#### [Description of the task]
Filter the listing below, keeping only the lines with the word "plataforma".

#### [Records for processing]
============================================================

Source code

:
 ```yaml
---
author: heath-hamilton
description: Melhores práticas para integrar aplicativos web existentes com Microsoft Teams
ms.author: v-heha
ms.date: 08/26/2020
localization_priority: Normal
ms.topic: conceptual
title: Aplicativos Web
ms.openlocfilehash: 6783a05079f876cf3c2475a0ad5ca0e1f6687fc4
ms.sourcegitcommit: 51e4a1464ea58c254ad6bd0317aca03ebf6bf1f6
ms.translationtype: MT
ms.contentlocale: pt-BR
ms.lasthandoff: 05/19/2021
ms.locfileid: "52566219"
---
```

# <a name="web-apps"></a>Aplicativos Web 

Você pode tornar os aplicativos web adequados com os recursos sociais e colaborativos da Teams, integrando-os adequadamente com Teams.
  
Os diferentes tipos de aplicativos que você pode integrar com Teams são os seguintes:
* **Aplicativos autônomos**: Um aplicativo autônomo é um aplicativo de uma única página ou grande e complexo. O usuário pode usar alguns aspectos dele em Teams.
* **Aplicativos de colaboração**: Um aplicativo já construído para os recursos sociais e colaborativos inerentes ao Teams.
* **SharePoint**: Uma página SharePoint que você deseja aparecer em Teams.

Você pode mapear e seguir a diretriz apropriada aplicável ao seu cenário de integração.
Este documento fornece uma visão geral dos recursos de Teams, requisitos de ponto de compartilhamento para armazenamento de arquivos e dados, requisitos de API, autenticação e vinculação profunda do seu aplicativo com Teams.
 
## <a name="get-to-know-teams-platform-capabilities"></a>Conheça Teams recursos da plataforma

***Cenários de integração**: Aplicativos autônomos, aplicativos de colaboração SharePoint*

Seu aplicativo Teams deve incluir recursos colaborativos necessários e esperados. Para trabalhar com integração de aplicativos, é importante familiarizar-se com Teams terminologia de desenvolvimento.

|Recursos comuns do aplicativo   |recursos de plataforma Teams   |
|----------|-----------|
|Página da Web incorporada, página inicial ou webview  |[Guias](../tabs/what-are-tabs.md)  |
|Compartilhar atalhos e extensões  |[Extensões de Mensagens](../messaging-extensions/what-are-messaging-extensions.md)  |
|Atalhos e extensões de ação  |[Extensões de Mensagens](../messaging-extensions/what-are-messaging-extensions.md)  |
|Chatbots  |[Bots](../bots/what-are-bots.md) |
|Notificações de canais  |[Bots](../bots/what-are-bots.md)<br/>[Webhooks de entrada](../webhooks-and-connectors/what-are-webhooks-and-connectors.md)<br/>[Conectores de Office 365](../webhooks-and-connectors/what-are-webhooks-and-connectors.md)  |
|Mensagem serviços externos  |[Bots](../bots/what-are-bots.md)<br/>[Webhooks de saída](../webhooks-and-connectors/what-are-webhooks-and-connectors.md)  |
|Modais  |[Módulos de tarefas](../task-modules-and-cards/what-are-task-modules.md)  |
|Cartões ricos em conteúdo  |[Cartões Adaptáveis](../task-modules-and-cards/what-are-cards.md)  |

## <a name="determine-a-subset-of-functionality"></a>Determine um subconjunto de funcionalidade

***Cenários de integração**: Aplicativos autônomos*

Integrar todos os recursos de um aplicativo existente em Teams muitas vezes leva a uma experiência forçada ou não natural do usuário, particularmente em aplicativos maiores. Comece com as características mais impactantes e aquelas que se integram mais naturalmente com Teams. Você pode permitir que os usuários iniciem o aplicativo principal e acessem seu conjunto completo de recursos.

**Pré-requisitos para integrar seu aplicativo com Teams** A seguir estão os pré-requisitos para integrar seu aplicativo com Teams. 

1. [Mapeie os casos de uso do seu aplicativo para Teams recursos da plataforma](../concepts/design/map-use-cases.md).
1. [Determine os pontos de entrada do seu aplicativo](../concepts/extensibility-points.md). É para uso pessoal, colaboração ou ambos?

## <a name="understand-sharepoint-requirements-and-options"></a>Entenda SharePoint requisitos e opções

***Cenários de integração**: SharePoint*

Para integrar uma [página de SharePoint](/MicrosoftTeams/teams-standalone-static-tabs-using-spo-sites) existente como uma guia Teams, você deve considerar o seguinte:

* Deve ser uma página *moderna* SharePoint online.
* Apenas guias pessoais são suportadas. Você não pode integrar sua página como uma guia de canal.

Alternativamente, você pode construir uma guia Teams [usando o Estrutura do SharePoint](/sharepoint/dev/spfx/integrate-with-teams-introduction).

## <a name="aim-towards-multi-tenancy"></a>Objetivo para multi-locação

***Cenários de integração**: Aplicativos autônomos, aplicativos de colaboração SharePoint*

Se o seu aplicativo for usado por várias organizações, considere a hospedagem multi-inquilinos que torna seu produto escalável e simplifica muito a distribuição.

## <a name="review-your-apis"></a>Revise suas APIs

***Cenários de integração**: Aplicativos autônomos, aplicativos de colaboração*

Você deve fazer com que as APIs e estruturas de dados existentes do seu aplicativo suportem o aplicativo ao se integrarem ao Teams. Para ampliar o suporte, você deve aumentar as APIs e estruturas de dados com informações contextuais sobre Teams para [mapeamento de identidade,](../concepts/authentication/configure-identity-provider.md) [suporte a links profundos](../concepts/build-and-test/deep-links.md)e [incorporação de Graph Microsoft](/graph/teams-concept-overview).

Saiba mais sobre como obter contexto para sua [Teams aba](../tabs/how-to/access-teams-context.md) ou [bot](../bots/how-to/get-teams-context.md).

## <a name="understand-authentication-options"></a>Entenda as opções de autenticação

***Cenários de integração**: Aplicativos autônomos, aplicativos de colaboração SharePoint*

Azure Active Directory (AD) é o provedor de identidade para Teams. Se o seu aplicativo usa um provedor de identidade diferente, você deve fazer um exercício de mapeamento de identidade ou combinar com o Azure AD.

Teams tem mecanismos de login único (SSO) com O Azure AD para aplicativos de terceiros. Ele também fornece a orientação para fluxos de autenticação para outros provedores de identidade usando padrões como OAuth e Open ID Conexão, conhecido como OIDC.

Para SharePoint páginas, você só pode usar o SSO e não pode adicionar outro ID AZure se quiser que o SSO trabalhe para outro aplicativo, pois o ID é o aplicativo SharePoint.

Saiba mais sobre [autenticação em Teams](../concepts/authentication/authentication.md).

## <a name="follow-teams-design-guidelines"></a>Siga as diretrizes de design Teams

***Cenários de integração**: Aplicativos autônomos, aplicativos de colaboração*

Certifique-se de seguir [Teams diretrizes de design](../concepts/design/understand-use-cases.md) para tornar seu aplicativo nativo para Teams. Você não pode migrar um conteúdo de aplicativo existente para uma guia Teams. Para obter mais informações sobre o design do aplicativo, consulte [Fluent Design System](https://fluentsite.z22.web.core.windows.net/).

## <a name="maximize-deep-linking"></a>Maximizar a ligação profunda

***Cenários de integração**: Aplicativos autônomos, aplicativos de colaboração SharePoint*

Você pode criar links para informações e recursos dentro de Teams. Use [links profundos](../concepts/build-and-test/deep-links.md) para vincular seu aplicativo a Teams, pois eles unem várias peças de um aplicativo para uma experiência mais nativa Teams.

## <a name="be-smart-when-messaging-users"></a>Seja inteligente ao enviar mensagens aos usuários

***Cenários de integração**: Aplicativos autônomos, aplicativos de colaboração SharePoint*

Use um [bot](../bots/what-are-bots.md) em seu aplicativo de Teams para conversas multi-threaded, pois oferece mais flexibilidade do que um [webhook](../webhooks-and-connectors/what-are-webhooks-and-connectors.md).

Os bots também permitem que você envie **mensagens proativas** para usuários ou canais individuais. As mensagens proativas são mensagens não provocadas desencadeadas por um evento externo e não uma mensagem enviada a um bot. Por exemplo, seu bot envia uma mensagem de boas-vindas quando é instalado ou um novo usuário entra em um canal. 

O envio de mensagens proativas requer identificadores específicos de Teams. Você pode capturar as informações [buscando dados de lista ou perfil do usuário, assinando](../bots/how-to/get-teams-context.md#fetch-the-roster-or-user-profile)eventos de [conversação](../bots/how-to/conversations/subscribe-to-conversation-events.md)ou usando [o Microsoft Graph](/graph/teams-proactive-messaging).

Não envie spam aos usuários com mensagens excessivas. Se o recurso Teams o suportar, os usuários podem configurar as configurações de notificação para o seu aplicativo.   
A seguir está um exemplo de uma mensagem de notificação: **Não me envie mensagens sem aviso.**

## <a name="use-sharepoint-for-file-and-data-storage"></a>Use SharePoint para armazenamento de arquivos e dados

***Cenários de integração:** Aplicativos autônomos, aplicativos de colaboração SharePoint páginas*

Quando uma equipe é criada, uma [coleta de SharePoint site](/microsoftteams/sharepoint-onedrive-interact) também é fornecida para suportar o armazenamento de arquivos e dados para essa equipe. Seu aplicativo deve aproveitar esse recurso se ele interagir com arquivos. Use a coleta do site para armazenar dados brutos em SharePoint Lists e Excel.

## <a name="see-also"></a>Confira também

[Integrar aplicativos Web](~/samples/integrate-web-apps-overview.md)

============================================================

#### [Solution to this task]
## <a name="get-to-know-teams-platform-capabilities"></a>Conheça Teams recursos da plataforma
|Recursos comuns do aplicativo   |recursos de plataforma Teams   |
1. [Mapeie os casos de uso do seu aplicativo para Teams recursos da plataforma](../concepts/design/map-use-cases.md).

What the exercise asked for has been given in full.